Task: In the data below, find the line containing "- Reserve for", then set down that line and every later line up to and including the line containing "- Compute Engines APIs should be enabled", exactly.

──────── Records to process

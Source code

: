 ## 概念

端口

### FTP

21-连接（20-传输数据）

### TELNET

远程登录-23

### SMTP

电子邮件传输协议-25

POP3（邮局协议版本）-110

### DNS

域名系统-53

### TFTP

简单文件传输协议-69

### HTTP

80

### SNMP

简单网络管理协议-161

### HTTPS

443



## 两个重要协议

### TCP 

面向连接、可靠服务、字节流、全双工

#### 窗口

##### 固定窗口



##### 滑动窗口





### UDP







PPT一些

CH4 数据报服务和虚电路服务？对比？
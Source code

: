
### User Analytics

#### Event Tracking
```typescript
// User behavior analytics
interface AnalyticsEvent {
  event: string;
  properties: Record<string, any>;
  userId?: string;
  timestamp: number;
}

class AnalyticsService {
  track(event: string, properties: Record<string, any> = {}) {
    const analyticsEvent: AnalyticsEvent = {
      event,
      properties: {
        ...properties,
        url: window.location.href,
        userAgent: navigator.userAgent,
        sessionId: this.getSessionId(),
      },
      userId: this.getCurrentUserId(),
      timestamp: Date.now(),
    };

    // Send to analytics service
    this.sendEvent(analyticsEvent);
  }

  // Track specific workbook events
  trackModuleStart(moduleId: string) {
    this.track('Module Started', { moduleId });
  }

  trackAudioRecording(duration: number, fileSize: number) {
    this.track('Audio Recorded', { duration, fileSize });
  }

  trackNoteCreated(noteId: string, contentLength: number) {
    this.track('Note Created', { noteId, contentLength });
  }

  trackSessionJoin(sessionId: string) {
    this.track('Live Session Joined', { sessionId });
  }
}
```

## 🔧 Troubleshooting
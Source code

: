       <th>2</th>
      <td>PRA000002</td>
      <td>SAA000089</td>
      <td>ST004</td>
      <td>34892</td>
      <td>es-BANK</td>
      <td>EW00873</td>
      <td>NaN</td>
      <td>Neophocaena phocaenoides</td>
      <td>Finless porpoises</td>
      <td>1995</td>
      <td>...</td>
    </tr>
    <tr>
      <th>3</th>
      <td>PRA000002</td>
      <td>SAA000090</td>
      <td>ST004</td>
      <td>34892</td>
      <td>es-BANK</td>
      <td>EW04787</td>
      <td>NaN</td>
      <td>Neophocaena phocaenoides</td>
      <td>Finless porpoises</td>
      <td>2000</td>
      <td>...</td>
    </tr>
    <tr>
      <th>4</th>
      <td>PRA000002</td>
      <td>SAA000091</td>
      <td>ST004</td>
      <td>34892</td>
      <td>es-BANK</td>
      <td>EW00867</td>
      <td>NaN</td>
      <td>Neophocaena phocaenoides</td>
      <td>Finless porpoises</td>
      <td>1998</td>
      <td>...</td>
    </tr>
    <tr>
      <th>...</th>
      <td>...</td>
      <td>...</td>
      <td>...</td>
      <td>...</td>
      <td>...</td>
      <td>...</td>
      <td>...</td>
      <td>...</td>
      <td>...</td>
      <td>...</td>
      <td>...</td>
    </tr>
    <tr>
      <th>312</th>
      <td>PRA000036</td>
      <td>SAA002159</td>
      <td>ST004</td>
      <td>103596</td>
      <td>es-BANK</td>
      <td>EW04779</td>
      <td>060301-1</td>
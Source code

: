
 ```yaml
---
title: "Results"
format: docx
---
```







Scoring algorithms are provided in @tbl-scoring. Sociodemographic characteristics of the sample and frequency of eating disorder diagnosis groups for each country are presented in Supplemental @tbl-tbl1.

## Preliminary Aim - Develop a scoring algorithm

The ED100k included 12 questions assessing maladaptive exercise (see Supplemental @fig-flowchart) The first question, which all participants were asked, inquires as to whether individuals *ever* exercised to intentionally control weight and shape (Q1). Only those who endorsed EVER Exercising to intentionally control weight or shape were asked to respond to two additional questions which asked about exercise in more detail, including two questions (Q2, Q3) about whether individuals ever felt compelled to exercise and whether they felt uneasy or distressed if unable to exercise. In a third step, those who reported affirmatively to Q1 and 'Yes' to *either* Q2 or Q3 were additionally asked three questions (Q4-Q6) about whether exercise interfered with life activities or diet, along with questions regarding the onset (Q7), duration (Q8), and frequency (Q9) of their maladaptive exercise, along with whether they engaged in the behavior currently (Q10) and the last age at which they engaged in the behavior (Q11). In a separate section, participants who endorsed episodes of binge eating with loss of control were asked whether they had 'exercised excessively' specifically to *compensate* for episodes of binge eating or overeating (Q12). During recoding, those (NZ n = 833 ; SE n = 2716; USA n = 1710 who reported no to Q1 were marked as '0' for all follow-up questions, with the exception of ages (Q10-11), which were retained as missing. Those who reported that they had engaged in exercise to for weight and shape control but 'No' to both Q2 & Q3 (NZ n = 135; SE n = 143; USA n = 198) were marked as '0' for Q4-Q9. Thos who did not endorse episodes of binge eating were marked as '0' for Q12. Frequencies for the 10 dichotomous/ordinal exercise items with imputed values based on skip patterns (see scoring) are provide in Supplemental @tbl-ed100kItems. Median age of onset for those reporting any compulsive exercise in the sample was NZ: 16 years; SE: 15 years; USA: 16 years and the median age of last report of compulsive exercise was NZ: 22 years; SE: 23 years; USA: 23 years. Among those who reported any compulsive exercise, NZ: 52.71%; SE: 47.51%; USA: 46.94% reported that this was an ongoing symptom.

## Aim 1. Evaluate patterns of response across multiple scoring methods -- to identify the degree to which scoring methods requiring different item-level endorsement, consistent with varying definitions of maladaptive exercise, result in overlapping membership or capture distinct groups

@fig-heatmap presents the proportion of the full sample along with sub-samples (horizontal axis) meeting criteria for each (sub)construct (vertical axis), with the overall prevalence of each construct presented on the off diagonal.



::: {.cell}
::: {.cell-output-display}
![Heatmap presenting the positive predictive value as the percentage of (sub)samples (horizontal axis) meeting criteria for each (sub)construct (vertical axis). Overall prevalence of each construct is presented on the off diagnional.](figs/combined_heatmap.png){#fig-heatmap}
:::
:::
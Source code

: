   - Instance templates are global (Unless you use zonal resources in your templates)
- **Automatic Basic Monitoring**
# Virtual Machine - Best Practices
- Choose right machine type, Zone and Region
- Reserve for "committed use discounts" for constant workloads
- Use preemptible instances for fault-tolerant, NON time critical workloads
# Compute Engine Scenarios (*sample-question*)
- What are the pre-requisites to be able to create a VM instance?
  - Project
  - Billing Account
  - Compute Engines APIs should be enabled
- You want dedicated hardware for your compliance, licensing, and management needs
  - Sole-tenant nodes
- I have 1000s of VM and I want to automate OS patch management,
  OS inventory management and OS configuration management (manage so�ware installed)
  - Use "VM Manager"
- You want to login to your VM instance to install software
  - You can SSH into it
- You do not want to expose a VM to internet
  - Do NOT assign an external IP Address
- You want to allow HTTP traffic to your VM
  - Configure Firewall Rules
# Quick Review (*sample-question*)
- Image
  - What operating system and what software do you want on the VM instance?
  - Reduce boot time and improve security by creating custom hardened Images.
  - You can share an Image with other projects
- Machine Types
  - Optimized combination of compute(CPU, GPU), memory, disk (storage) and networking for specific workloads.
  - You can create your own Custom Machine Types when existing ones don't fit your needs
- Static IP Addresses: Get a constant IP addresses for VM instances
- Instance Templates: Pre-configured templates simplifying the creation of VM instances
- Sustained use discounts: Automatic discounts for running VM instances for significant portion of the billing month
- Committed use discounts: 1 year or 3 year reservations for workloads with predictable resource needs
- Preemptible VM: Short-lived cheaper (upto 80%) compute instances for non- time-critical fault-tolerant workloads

────────────────

Final answer:
- Reserve for "committed use discounts" for constant workloads
- Use preemptible instances for fault-tolerant, NON time critical workloads
# Compute Engine Scenarios (*sample-question*)
- What are the pre-requisites to be able to create a VM instance?
  - Project
  - Billing Account
  - Compute Engines APIs should be enabled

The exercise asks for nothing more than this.